Der Bundestag hat auf die teils kritische Lage in der Pflege in Zeiten von Corona reagiert: z.B. mit dem "zweiten Gesetz zum Schutz der Bevölkerung bei einer epidemischen Lage von nationaler Tragweite", das am 23. Mai in Kraft getreten ist. Durch dieses Gesetz werden die Hilfen für diejenigen, die zu Hause ihre Angehörigen pflegen, angepasst und verschiedene Erleichterungen und Vereinfachungen eingeführt.

Das Gesetz sieht Änderungen in diesen Bereichen vor:

  1. kurzzeitige Arbeitsverhinderung
  2. Familienpflegezeit
  3. Kurzzeitpflege
  4. Entlastungsleistungen
  5. Pflegehilfsmittel

Details finden Sie unten unter den jeweiligen Punkten.

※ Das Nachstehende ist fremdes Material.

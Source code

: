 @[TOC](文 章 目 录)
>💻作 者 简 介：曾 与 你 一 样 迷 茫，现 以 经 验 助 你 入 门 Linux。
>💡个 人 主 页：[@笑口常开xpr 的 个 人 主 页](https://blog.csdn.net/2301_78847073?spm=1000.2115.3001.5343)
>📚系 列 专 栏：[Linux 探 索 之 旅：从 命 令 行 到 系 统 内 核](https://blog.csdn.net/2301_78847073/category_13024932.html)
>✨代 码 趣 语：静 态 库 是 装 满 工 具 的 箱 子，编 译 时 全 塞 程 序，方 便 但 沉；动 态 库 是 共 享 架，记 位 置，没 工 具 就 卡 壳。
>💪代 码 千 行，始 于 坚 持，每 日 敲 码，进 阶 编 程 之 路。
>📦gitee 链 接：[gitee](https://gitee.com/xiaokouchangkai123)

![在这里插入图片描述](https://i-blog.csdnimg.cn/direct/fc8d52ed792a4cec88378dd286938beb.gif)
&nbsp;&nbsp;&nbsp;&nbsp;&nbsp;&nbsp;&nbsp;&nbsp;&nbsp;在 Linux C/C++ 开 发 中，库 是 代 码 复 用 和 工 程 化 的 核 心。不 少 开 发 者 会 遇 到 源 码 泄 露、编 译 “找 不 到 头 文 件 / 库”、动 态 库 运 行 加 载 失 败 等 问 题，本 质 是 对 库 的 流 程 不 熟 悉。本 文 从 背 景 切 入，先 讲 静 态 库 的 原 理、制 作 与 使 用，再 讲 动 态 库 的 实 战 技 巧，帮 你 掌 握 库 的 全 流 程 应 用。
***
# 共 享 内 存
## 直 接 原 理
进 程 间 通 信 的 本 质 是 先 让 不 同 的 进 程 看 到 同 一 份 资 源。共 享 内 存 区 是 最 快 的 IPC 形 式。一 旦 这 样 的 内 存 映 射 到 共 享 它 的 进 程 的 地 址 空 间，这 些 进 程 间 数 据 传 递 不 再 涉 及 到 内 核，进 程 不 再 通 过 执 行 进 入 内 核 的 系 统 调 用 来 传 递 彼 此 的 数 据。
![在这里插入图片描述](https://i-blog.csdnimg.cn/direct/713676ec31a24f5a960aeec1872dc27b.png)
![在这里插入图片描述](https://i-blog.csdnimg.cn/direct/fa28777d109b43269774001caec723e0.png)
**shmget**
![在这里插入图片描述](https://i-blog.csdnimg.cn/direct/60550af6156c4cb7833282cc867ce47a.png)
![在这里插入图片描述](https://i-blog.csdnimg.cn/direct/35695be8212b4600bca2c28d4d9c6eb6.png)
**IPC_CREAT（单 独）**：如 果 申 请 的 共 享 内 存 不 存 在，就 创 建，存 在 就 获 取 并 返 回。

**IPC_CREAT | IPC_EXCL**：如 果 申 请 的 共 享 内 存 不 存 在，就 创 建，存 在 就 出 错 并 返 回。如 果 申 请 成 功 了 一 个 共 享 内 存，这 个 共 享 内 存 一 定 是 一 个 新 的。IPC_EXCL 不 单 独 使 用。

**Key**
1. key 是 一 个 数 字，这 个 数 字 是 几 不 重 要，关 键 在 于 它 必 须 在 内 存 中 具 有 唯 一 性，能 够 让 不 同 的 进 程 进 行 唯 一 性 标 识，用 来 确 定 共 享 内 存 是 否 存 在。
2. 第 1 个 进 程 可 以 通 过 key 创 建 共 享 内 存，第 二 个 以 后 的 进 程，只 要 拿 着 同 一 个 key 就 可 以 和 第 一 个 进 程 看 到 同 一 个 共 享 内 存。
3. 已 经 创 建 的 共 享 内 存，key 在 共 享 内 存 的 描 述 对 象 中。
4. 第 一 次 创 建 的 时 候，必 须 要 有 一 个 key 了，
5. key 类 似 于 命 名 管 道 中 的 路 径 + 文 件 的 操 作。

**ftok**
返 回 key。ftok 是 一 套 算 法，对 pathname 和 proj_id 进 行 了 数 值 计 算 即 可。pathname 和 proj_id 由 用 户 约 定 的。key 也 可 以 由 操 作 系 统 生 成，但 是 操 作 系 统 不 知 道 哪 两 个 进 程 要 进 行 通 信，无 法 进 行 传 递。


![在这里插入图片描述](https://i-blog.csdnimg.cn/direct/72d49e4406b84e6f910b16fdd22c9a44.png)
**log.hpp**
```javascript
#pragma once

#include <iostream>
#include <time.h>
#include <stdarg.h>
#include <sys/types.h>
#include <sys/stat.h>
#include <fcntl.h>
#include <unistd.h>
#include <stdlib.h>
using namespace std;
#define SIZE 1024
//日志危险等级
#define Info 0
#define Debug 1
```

Hinweis: Nutzen Sie das Angebot der Pflegeberatung, um sich für Ihre individuelle Lage Hilfe zu holen. Die Angebote sind telefonisch und digital erreichbar. Ansprechpartner sind Pflegekassen, die Pflegestützpunkte der Bundesländer sowie die Angebote der Kommunen und Wohlfahrtsvebände. Eine bundesweite Datenbank mit Adressen finden Sie bei der Stiftung Zentrum für Qualität in der Pflege.

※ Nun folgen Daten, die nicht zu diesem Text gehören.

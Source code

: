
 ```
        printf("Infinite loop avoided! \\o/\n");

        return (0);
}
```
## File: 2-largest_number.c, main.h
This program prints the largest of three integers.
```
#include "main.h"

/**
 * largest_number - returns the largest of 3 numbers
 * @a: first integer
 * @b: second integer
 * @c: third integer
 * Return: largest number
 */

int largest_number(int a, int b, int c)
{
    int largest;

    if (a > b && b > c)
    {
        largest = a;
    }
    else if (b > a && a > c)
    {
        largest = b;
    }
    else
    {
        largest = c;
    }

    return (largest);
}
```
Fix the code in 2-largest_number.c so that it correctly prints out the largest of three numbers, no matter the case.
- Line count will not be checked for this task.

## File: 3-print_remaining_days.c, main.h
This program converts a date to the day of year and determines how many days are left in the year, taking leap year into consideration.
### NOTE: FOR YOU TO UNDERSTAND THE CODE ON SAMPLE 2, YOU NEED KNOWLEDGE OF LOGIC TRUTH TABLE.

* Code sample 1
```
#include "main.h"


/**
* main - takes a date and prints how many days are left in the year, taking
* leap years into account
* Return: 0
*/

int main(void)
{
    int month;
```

Informationen für die spezielle Situation mit so genannter häuslicher "24-Stunden-Betreuung", bei der (ausländische) Betreuungskräfte bei Pflegebedürftigen wohnen, geben wir übrigens in einem separaten Text.

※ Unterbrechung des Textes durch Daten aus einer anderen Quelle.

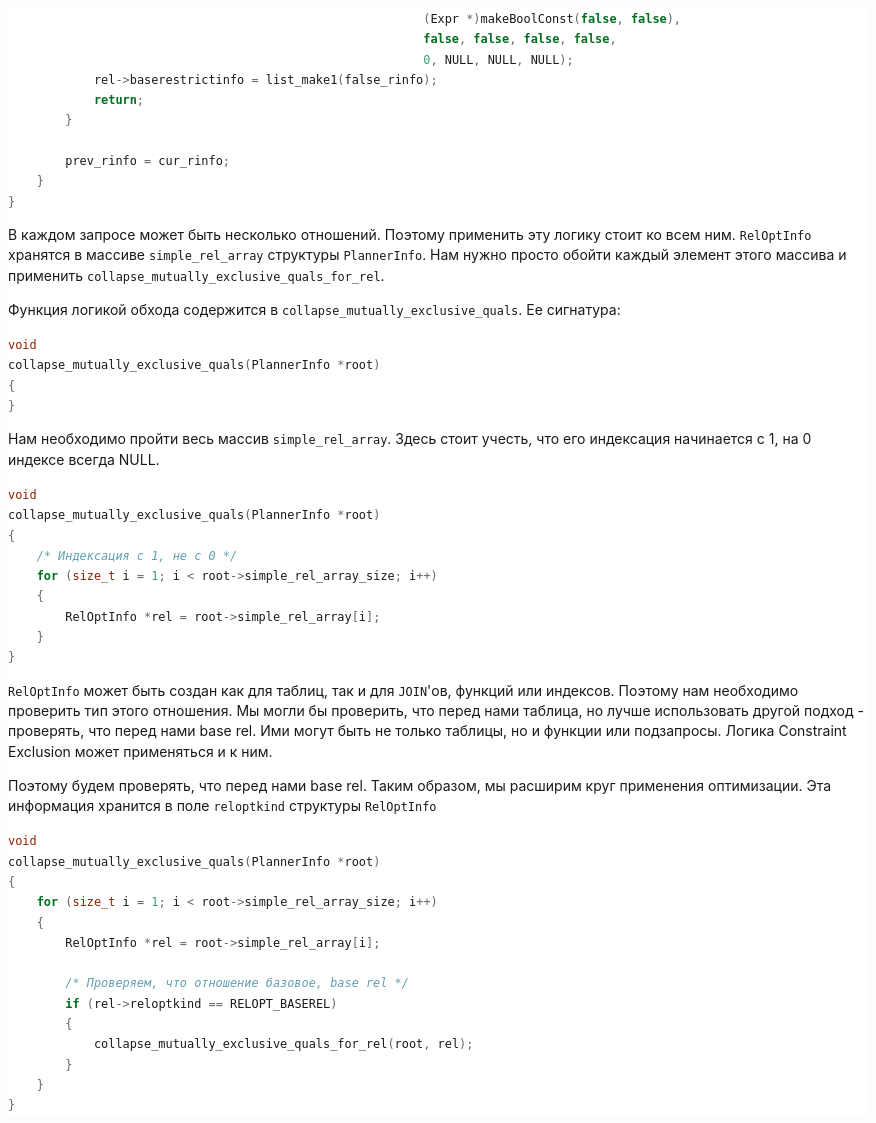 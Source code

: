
 ```c
                                                          (Expr *)makeBoolConst(false, false),
                                                          false, false, false, false,
                                                          0, NULL, NULL, NULL);
            rel->baserestrictinfo = list_make1(false_rinfo);
            return;
        }
        
        prev_rinfo = cur_rinfo;
    }
}
```

В каждом запросе может быть несколько отношений. Поэтому применить эту логику
стоит ко всем ним.
`RelOptInfo` хранятся в массиве `simple_rel_array` структуры `PlannerInfo`.
Нам нужно просто обойти каждый элемент этого массива и применить `collapse_mutually_exclusive_quals_for_rel`.

Функция логикой обхода содержится в `collapse_mutually_exclusive_quals`.
Ее сигнатура:

```c
void 
collapse_mutually_exclusive_quals(PlannerInfo *root)
{
}
```

Нам необходимо пройти весь массив `simple_rel_array`. Здесь стоит учесть, что
его индексация начинается с 1, на 0 индексе всегда NULL.

```c
void 
collapse_mutually_exclusive_quals(PlannerInfo *root)
{
    /* Индексация с 1, не с 0 */
    for (size_t i = 1; i < root->simple_rel_array_size; i++)
    {
        RelOptInfo *rel = root->simple_rel_array[i];
    }
}
```

`RelOptInfo` может быть создан как для таблиц, так и для `JOIN`'ов, функций или индексов.
Поэтому нам необходимо проверить тип этого отношения.
Мы могли бы проверить, что перед нами таблица, но лучше использовать другой подход -
проверять, что перед нами base rel. Ими могут быть не только таблицы, но и
функции или подзапросы. Логика Constraint Exclusion может применяться и к ним.

Поэтому будем проверять, что перед нами base rel. Таким образом, мы расширим круг
применения оптимизации.
Эта информация хранится в поле `reloptkind` структуры `RelOptInfo`

```c
void 
collapse_mutually_exclusive_quals(PlannerInfo *root)
{
    for (size_t i = 1; i < root->simple_rel_array_size; i++)
    {
        RelOptInfo *rel = root->simple_rel_array[i];
        
        /* Проверяем, что отношение базовое, base rel */
        if (rel->reloptkind == RELOPT_BASEREL)
        {
            collapse_mutually_exclusive_quals_for_rel(root, rel);
        }
    }
}
```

Alle unsere Verbraucher-Informationen zu Corona finden Sie übrigens auf unserer Übersichtsseite zum Thema.


Kurzzeitige Arbeitsverhinderung, vereinfacht und verbessert für die Zeit der Corona-Krise

In einem akuten Pflegefall haben Beschäftigte normalerweise das Recht auf eine Auszeit von ein bis zehn Arbeitstagen, um die Pflege zu Hause zu organisieren. Das nennt sich kurzzeitige Arbeitsverhinderung. Arbeitgeber sind innerhalb dieses Zeitraums verpflichtet, betroffene Mitarbeiter von der Arbeit freizustellen. Während der Corona-Pandemie wird bis zum 30. September 2020 der Anspruch auf Freistellung von bislang 10 auf bis zu 20 Arbeitstage verlängert (bereits genutzte Tage müssen Sie natürlich abziehen).

Sollte der pflegerische Versorgungsengpass dadurch entstehen, dass Angebote oder Betreuungen ganz oder teilweise eingestellt werden, sollten Sie bei diesen Anbietern um Bestätigung bitten. Wenn die übliche Pflegeperson coronabedingt ausgefallen ist und Sie daher die Pflege übernehmen oder organisieren müssen, reicht eine kurze Bestätigung der Pflegeperson aus. Diese Situation müssen Sie durch eine Bestätigung des behandelnden Arztes oder durch eine Bestätigung der Pflegeeinrichtung nachweisen.

Wichtig zu wissen:

  • Auch wenn Sie als Angehöriger schon einmal den Anspruch auf Pflegeunterstützungsgeld genutzt haben, können Sie diesen nun nochmal geltend machen. Allerdings werden die Arbeitstage, die Sie bereits genutzt haben, von den 20 Tagen abgezogen.
  • Und: es ist möglich, sich die Arbeitsverhinderung aufzuteilen. Beispielsweise können sich zwei Geschwister jeweils 10 Tage frei nehmen.
  • Der Anspruch setzt nicht voraus, dass die Beschäftigten zunächst gegebenenfalls vorhandene Urlaubsansprüche nutzen.
  • Alle Arbeitnehmer haben darauf ein Recht – und zwar unabhängig von der Größe Ihres Unternehmens. Eine bestimmte Ankündigungsfrist gibt es nicht. Sie ist also sofort möglich. Jedoch sind Sie verpflichtet, Ihrem Arbeitgeber den Verhinderungsgrund und die voraussichtliche Dauer mitzuteilen.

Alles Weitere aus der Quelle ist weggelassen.